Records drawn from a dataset
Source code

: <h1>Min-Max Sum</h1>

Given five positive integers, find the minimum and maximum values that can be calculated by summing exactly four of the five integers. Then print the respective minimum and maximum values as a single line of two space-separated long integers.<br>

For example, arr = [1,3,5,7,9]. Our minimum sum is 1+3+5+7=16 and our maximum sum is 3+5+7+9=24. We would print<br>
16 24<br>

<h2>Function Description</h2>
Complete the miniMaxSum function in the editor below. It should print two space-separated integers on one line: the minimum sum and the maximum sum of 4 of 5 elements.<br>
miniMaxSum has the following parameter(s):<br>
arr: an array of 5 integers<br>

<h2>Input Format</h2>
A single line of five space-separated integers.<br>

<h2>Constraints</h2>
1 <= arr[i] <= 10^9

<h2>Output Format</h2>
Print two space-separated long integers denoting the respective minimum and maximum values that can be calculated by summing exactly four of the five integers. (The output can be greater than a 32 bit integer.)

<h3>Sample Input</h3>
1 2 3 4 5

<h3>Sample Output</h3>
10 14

Directions for this task:
Only a number is wanted here: how many lines above hold the string "Input"?

Written answer:
2